Question

$$ \begin{array}{l}{\text { Multiple Choice Which of the following gives the best }} \\ {\text { approximation of the length of the arc of } y=\cos (2 x) \text { from } x=0} \\ {\text { to } x=\pi / 4 ? \quad }\end{array} $$ (A) 0.785 (B) 0.955 (C) 1.0 (D) 1.318 (E) 1.977

Short answer

C = 1.0 is the correct approximation for the length of the arc. As with any definite integral calculation, slight variations in the decimal value may occur due to the precision of the numerical approximation method used.

Step-by-step solution

Identify the Formula

The formula for the arc length of the curve \(y=f(x)\) from \(x=a\) to \(x=b\) is given by: \(\int_{a}^{b} \sqrt{1 + [f'(x)]^{2}} dx \) Where \(f'(x)\) denotes the derivative of the function.
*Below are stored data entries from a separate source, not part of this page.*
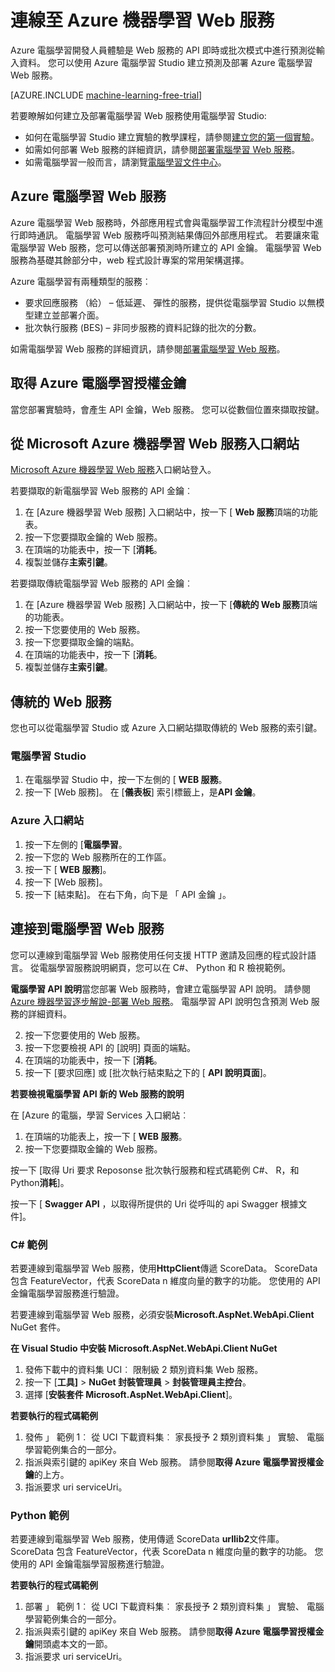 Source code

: <properties
    pageTitle="連接到電腦學習 Web 服務 |Microsoft Azure"
    description="使用 C# 或 Python，連線至 Azure 電腦學習 Web 服務使用授權金鑰。"
    services="machine-learning"
    documentationCenter=""
    authors="garyericson"
    manager="jhubbard"
    editor="cgronlun" />

<tags
    ms.service="machine-learning"
    ms.workload="data-services"
    ms.tgt_pltfrm="na"
    ms.devlang="na"
    ms.topic="article"
    ms.date="10/10/2016" 
    ms.author="garye" />


# <a name="connect-to-an-azure-machine-learning-web-service"></a>連線至 Azure 機器學習 Web 服務

Azure 電腦學習開發人員體驗是 Web 服務的 API 即時或批次模式中進行預測從輸入資料。 您可以使用 Azure 電腦學習 Studio 建立預測及部署 Azure 電腦學習 Web 服務。

[AZURE.INCLUDE [machine-learning-free-trial](../../includes/machine-learning-free-trial.md)]

若要瞭解如何建立及部署電腦學習 Web 服務使用電腦學習 Studio:

- 如何在電腦學習 Studio 建立實驗的教學課程，請參閱[建立您的第一個實驗](machine-learning-create-experiment.md)。
- 如需如何部署 Web 服務的詳細資訊，請參閱[部署電腦學習 Web 服務](machine-learning-publish-a-machine-learning-web-service.md)。
- 如需電腦學習一般而言，請瀏覽[電腦學習文件中心](https://azure.microsoft.com/documentation/services/machine-learning/)。

## <a name="azure-machine-learning-web-service"></a>Azure 電腦學習 Web 服務 ##

Azure 電腦學習 Web 服務時，外部應用程式會與電腦學習工作流程計分模型中進行即時通訊。 電腦學習 Web 服務呼叫預測結果傳回外部應用程式。 若要讓來電電腦學習 Web 服務，您可以傳送部署預測時所建立的 API 金鑰。 電腦學習 Web 服務為基礎其餘部分中，web 程式設計專案的常用架構選擇。

Azure 電腦學習有兩種類型的服務︰

- 要求回應服務 （給） – 低延遲、 彈性的服務，提供從電腦學習 Studio 以無模型建立並部署介面。
- 批次執行服務 (BES) – 非同步服務的資料記錄的批次的分數。

如需電腦學習 Web 服務的詳細資訊，請參閱[部署電腦學習 Web 服務](machine-learning-publish-a-machine-learning-web-service.md)。

## <a name="get-an-azure-machine-learning-authorization-key"></a>取得 Azure 電腦學習授權金鑰 ##

當您部署實驗時，會產生 API 金鑰，Web 服務。 您可以從數個位置來擷取按鍵。

## <a name="from-the-microsoft-azure-machine-learning-web-services-portal"></a>從 Microsoft Azure 機器學習 Web 服務入口網站

[Microsoft Azure 機器學習 Web 服務](https://services.azureml.net)入口網站登入。

若要擷取的新電腦學習 Web 服務的 API 金鑰︰

1. 在 [Azure 機器學習 Web 服務] 入口網站中，按一下 [ **Web 服務**頂端的功能表。
2. 按一下您要擷取金鑰的 Web 服務。
3. 在頂端的功能表中，按一下 [**消耗**。
4. 複製並儲存**主索引鍵**。


若要擷取傳統電腦學習 Web 服務的 API 金鑰︰

1. 在 [Azure 機器學習 Web 服務] 入口網站中，按一下 [**傳統的 Web 服務**頂端的功能表。
2. 按一下您要使用的 Web 服務。
3. 按一下您要擷取金鑰的端點。
3. 在頂端的功能表中，按一下 [**消耗**。
4. 複製並儲存**主索引鍵**。

## <a name="classic-web-service"></a>傳統的 Web 服務 ##

 您也可以從電腦學習 Studio 或 Azure 入口網站擷取傳統的 Web 服務的索引鍵。

### <a name="machine-learning-studio"></a>電腦學習 Studio ###

1. 在電腦學習 Studio 中，按一下左側的 [ **WEB 服務**。
2. 按一下 [Web 服務]。 在 [**儀表板**] 索引標籤上，是**API 金鑰**。

### <a name="azure-portal"></a>Azure 入口網站 ###

1. 按一下左側的 [**電腦學習**。
2. 按一下您的 Web 服務所在的工作區。
3. 按一下 [ **WEB 服務**]。
4. 按一下 [Web 服務]。
5. 按一下 [結束點]。 在右下角，向下是 「 API 金鑰 」。

## <a id="connect"></a>連接到電腦學習 Web 服務

您可以連線到電腦學習 Web 服務使用任何支援 HTTP 邀請及回應的程式設計語言。 從電腦學習服務說明網頁，您可以在 C#、 Python 和 R 檢視範例。

**電腦學習 API 說明**當您部署 Web 服務時，會建立電腦學習 API 說明。 請參閱[Azure 機器學習逐步解說-部署 Web 服務](machine-learning-walkthrough-5-publish-web-service.md)。
電腦學習 API 說明包含預測 Web 服務的詳細資料。

2. 按一下您要使用的 Web 服務。
3. 按一下您要檢視 API 的 [說明] 頁面的端點。
3. 在頂端的功能表中，按一下 [**消耗**。
3. 按一下 [要求回應] 或 [批次執行結束點之下的 [ **API 說明頁面**]。

**若要檢視電腦學習 API 新的 Web 服務的說明**

在 [Azure 的電腦，學習 Services 入口網站︰

1. 在頂端的功能表上，按一下 [ **WEB 服務**。
2. 按一下您要擷取金鑰的 Web 服務。

按一下 [取得 Uri 要求 Reposonse 批次執行服務和程式碼範例 C#、 R，和 Python**消耗**]。

按一下 [ **Swagger API** ，以取得所提供的 Uri 從呼叫的 api Swagger 根據文件]。

### <a name="c-sample"></a>C# 範例 ###

若要連線到電腦學習 Web 服務，使用**HttpClient**傳遞 ScoreData。 ScoreData 包含 FeatureVector，代表 ScoreData n 維度向量的數字的功能。 您使用的 API 金鑰電腦學習服務進行驗證。

若要連線到電腦學習 Web 服務，必須安裝**Microsoft.AspNet.WebApi.Client** NuGet 套件。

**在 Visual Studio 中安裝 Microsoft.AspNet.WebApi.Client NuGet**

1. 發佈下載中的資料集 UCI︰ 限制級 2 類別資料集 Web 服務。
2. 按一下 [**工具]** > **NuGet 封裝管理員** > **封裝管理員主控台**。
2. 選擇 [**安裝套件 Microsoft.AspNet.WebApi.Client**]。

**若要執行的程式碼範例**

1. 發佈 」 範例 1︰ 從 UCI 下載資料集︰ 家長授予 2 類別資料集 」 實驗、 電腦學習範例集合的一部分。
2. 指派與索引鍵的 apiKey 來自 Web 服務。 請參閱**取得 Azure 電腦學習授權金鑰**的上方。
3. 指派要求 uri serviceUri。


### <a name="python-sample"></a>Python 範例 ###

若要連線到電腦學習 Web 服務，使用傳遞 ScoreData **urllib2**文件庫。 ScoreData 包含 FeatureVector，代表 ScoreData n 維度向量的數字的功能。 您使用的 API 金鑰電腦學習服務進行驗證。


**若要執行的程式碼範例**

1. 部署 」 範例 1︰ 從 UCI 下載資料集︰ 家長授予 2 類別資料集 」 實驗、 電腦學習範例集合的一部分。
2. 指派與索引鍵的 apiKey 來自 Web 服務。 請參閱**取得 Azure 電腦學習授權金鑰**開頭處本文的一節。
3. 指派要求 uri serviceUri。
Substitute in the given function

The given function is \(y= cos(2x)\). The derivative of this function is \(f'(x) = -2sin(2x)\). Substituting these into the arc length formula, we get : \(\int_{0}^{\pi/4} \sqrt{1 + [-2sin(2x)]^{2}} dx\).

Simplify and calculate the integral

Squaring and simplifying under the square root, we get: \(\int_{0}^{\pi/4} \sqrt{1 + 4sin^{2}(2x)} dx\). The value of the definite integral can then be approximated using numerical methods or by looking it up in mathematical tables.